*** Exercise data ***

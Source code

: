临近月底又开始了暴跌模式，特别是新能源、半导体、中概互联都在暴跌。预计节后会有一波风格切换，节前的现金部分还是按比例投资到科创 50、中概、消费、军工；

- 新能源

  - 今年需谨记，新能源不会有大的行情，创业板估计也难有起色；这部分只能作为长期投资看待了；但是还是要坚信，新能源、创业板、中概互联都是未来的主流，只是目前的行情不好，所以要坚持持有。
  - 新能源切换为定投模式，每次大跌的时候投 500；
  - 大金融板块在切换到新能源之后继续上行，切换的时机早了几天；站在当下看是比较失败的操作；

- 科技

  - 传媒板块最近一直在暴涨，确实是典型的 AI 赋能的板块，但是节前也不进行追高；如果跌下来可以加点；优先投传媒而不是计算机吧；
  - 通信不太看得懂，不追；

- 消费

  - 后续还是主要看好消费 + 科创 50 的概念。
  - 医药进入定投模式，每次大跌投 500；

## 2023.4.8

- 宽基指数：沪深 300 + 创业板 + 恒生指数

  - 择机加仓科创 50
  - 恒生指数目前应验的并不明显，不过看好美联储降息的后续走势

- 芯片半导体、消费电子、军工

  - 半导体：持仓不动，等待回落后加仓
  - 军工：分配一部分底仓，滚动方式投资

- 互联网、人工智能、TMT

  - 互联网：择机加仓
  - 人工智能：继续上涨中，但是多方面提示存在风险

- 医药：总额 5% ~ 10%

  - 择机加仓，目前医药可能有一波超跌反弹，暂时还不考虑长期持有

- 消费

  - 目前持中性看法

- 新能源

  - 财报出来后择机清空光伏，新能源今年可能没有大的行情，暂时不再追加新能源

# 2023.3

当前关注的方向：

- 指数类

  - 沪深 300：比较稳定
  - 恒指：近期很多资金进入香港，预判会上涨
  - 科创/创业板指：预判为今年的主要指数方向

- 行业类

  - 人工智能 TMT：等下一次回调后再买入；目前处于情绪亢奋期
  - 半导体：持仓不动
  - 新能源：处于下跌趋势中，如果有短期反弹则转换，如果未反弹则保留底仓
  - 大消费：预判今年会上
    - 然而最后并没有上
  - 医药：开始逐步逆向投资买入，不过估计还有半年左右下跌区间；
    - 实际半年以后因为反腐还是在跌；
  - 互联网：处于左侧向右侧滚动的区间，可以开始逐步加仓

***
*** Exercise data ***

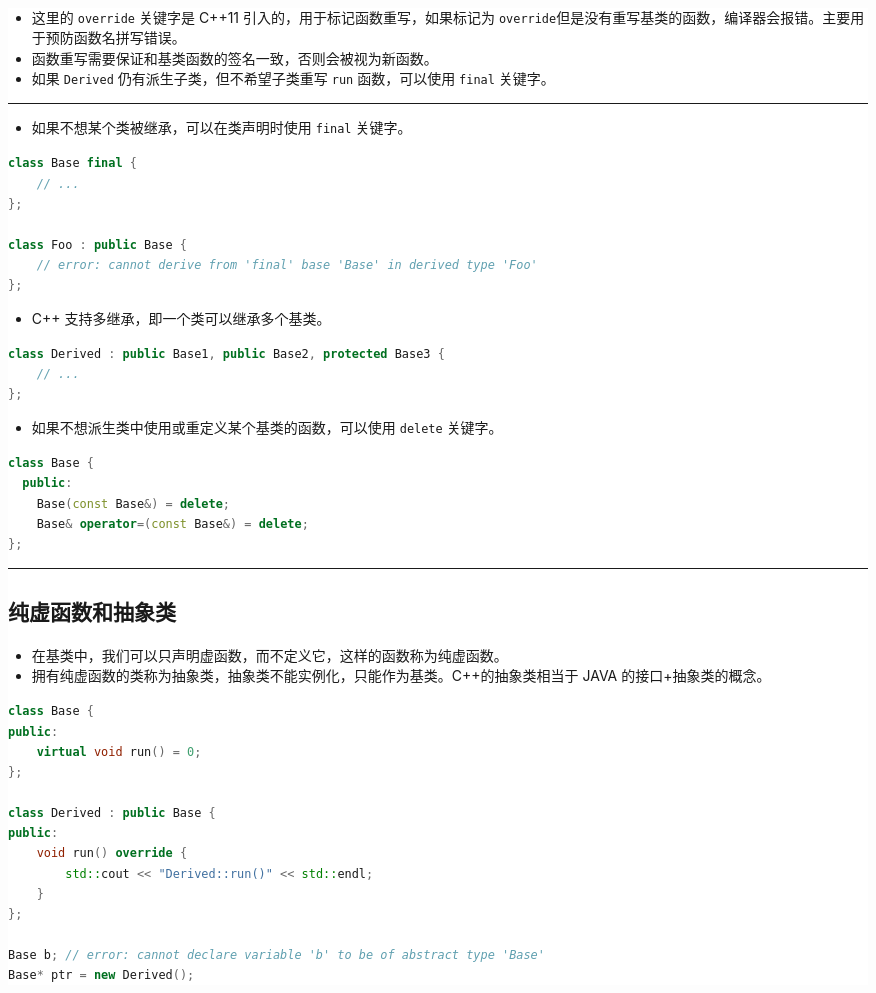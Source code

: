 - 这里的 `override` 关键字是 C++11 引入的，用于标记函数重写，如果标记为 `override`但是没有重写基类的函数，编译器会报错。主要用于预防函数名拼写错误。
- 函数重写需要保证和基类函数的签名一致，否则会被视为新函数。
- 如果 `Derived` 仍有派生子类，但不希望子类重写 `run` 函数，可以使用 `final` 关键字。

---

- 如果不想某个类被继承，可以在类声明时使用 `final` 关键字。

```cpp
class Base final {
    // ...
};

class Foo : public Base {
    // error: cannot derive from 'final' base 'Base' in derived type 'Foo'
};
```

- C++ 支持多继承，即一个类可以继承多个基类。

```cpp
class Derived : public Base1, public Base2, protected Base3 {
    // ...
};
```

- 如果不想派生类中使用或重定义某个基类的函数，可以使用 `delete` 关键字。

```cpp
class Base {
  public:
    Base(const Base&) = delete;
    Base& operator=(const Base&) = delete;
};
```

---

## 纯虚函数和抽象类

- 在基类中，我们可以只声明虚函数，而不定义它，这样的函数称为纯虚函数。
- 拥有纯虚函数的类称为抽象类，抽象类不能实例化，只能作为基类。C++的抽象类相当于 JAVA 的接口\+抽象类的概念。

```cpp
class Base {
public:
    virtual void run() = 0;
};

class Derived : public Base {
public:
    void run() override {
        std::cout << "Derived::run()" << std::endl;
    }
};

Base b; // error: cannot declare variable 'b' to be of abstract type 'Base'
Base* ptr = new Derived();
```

***

Check each line above for "可以使用" and state how many match, answering with only the number.

* **Exercise answer**: 2